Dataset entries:
•••••
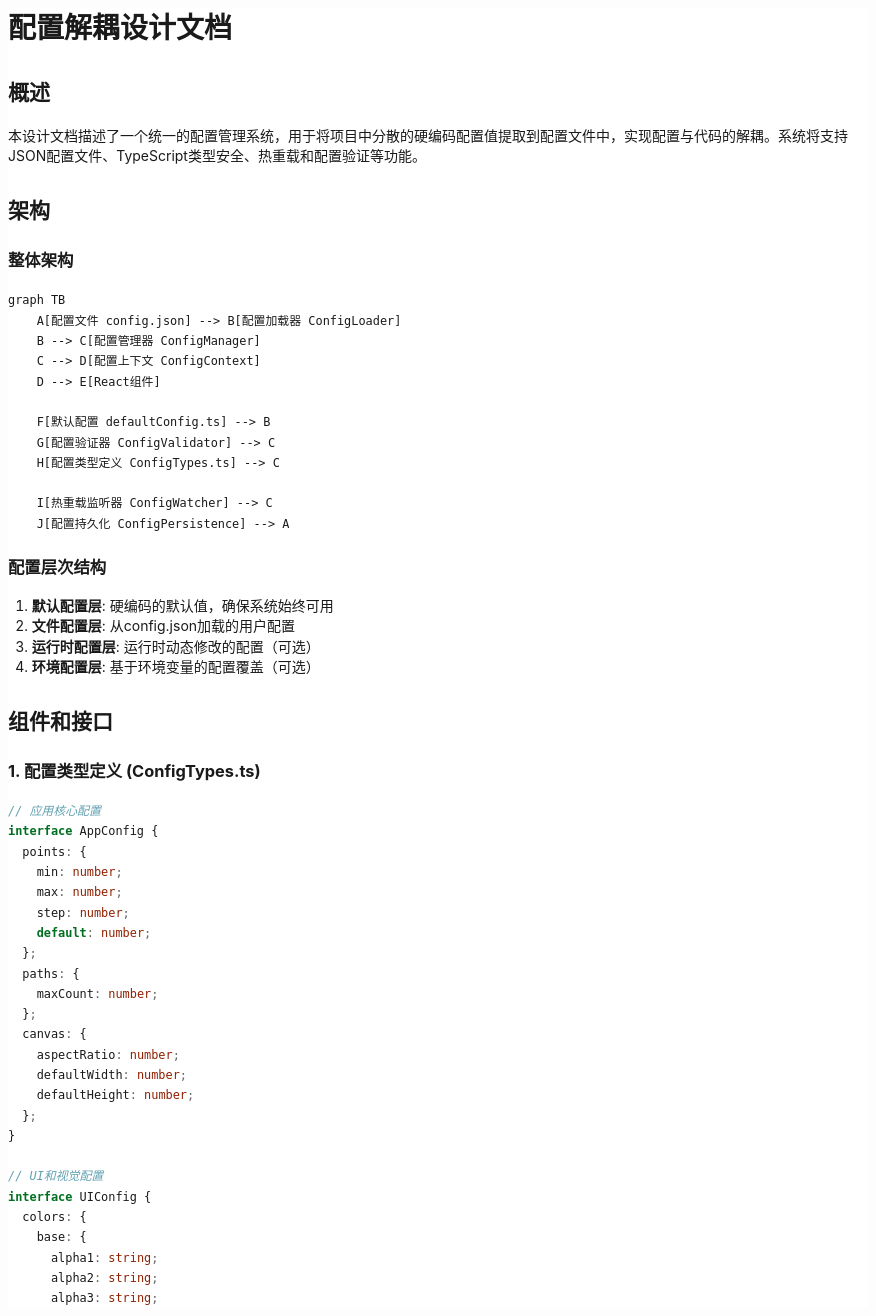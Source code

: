# 配置解耦设计文档

## 概述

本设计文档描述了一个统一的配置管理系统，用于将项目中分散的硬编码配置值提取到配置文件中，实现配置与代码的解耦。系统将支持JSON配置文件、TypeScript类型安全、热重载和配置验证等功能。

## 架构

### 整体架构

```mermaid
graph TB
    A[配置文件 config.json] --> B[配置加载器 ConfigLoader]
    B --> C[配置管理器 ConfigManager]
    C --> D[配置上下文 ConfigContext]
    D --> E[React组件]
    
    F[默认配置 defaultConfig.ts] --> B
    G[配置验证器 ConfigValidator] --> C
    H[配置类型定义 ConfigTypes.ts] --> C
    
    I[热重载监听器 ConfigWatcher] --> C
    J[配置持久化 ConfigPersistence] --> A
```

### 配置层次结构

1. **默认配置层**: 硬编码的默认值，确保系统始终可用
2. **文件配置层**: 从config.json加载的用户配置
3. **运行时配置层**: 运行时动态修改的配置（可选）
4. **环境配置层**: 基于环境变量的配置覆盖（可选）

## 组件和接口

### 1. 配置类型定义 (ConfigTypes.ts)

```typescript
// 应用核心配置
interface AppConfig {
  points: {
    min: number;
    max: number;
    step: number;
    default: number;
  };
  paths: {
    maxCount: number;
  };
  canvas: {
    aspectRatio: number;
    defaultWidth: number;
    defaultHeight: number;
  };
}

// UI和视觉配置
interface UIConfig {
  colors: {
    base: {
      alpha1: string;
      alpha2: string;
      alpha3: string;
```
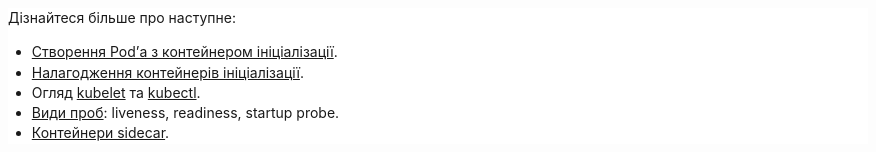 Дізнайтеся  більше про наступне:

* [Створення Podʼа з контейнером ініціалізації](/docs/tasks/configure-pod-container/configure-pod-initialization/#create-a-pod-that-has-an-init-container).
* [Налагодження контейнерів ініціалізації](/docs/tasks/debug/debug-application/debug-init-containers/).
* Огляд [kubelet](/docs/reference/command-line-tools-reference/kubelet/) та [kubectl](/docs/reference/kubectl/).
* [Види проб](/docs/concepts/workloads/pods/pod-lifecycle/#types-of-probe): liveness, readiness, startup probe.
* [Контейнери sidecar](/docs/concepts/workloads/pods/sidecar-containers).

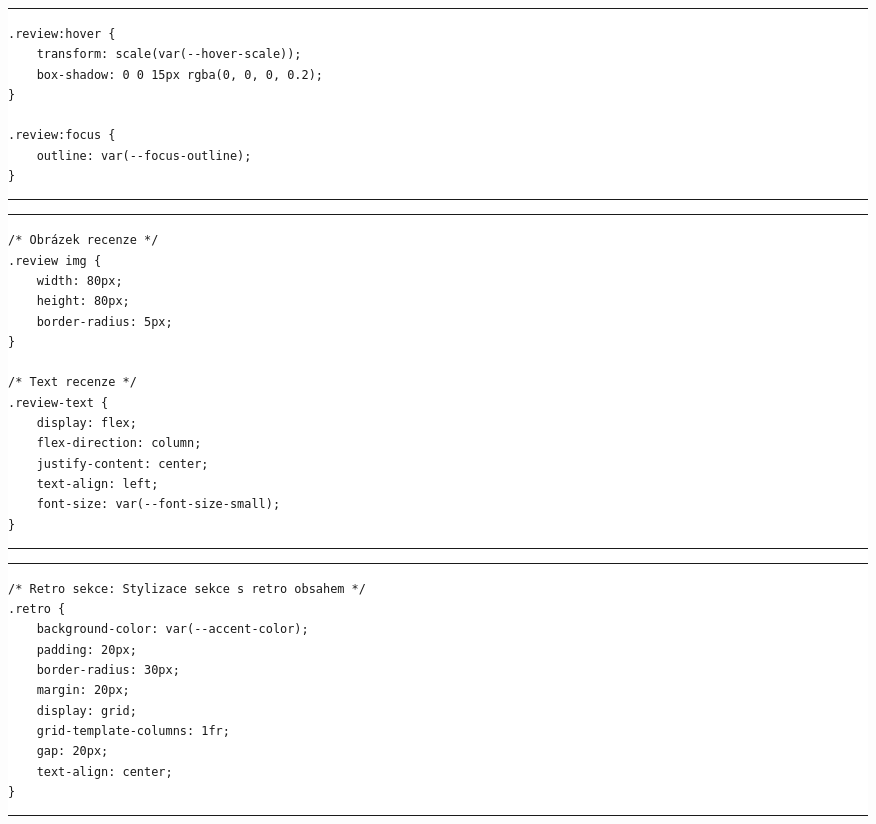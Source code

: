 
</SwmSnippet>

<SwmSnippet path="/Web/styles.css" line="286">

---

```
.review:hover {
    transform: scale(var(--hover-scale));
    box-shadow: 0 0 15px rgba(0, 0, 0, 0.2);
}

.review:focus {
    outline: var(--focus-outline);
}
```

---

</SwmSnippet>

<SwmSnippet path="/Web/styles.css" line="295">

---

```
/* Obrázek recenze */
.review img {
    width: 80px;
    height: 80px;
    border-radius: 5px;
}

/* Text recenze */
.review-text {
    display: flex;
    flex-direction: column;
    justify-content: center;
    text-align: left;
    font-size: var(--font-size-small);
}
```

---

</SwmSnippet>

<SwmSnippet path="/Web/styles.css" line="311">

---

```
/* Retro sekce: Stylizace sekce s retro obsahem */
.retro {
    background-color: var(--accent-color);
    padding: 20px;
    border-radius: 30px;
    margin: 20px;
    display: grid;
    grid-template-columns: 1fr;
    gap: 20px;
    text-align: center;
}
```

---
•••••
**Your task**
With the pictures removed, please retype each record exactly.

**Answer for the task**
Source code

:# 配置解耦设计文档

## 概述

本设计文档描述了一个统一的配置管理系统，用于将项目中分散的硬编码配置值提取到配置文件中，实现配置与代码的解耦。系统将支持JSON配置文件、TypeScript类型安全、热重载和配置验证等功能。

## 架构

### 整体架构

```mermaid
graph TB
    A[配置文件 config.json] --> B[配置加载器 ConfigLoader]
    B --> C[配置管理器 ConfigManager]
    C --> D[配置上下文 ConfigContext]
    D --> E[React组件]
    
    F[默认配置 defaultConfig.ts] --> B
    G[配置验证器 ConfigValidator] --> C
    H[配置类型定义 ConfigTypes.ts] --> C
    
    I[热重载监听器 ConfigWatcher] --> C
    J[配置持久化 ConfigPersistence] --> A
```

### 配置层次结构

1. **默认配置层**: 硬编码的默认值，确保系统始终可用
2. **文件配置层**: 从config.json加载的用户配置
3. **运行时配置层**: 运行时动态修改的配置（可选）
4. **环境配置层**: 基于环境变量的配置覆盖（可选）

## 组件和接口

### 1. 配置类型定义 (ConfigTypes.ts)

```typescript
// 应用核心配置
interface AppConfig {
  points: {
    min: number;
    max: number;
    step: number;
    default: number;
  };
  paths: {
    maxCount: number;
  };
  canvas: {
    aspectRatio: number;
    defaultWidth: number;
    defaultHeight: number;
  };
}

// UI和视觉配置
interface UIConfig {
  colors: {
    base: {
      alpha1: string;
      alpha2: string;
      alpha3: string;
```
 Дізнайтеся  більше про наступне:

* [Створення Podʼа з контейнером ініціалізації](/docs/tasks/configure-pod-container/configure-pod-initialization/#create-a-pod-that-has-an-init-container).
* [Налагодження контейнерів ініціалізації](/docs/tasks/debug/debug-application/debug-init-containers/).
* Огляд [kubelet](/docs/reference/command-line-tools-reference/kubelet/) та [kubectl](/docs/reference/kubectl/).
* [Види проб](/docs/concepts/workloads/pods/pod-lifecycle/#types-of-probe): liveness, readiness, startup probe.
* [Контейнери sidecar](/docs/concepts/workloads/pods/sidecar-containers).

Source code

: 
</SwmSnippet>

<SwmSnippet path="/Web/styles.css" line="286">

---

```
.review:hover {
    transform: scale(var(--hover-scale));
    box-shadow: 0 0 15px rgba(0, 0, 0, 0.2);
}

.review:focus {
    outline: var(--focus-outline);
}
```

---

</SwmSnippet>

<SwmSnippet path="/Web/styles.css" line="295">

---

```
/* Obrázek recenze */
.review img {
    width: 80px;
    height: 80px;
    border-radius: 5px;
}

/* Text recenze */
.review-text {
    display: flex;
    flex-direction: column;
    justify-content: center;
    text-align: left;
    font-size: var(--font-size-small);
}
```

---

</SwmSnippet>

<SwmSnippet path="/Web/styles.css" line="311">

---

```
/* Retro sekce: Stylizace sekce s retro obsahem */
.retro {
    background-color: var(--accent-color);
    padding: 20px;
    border-radius: 30px;
    margin: 20px;
    display: grid;
    grid-template-columns: 1fr;
    gap: 20px;
    text-align: center;
}
```

---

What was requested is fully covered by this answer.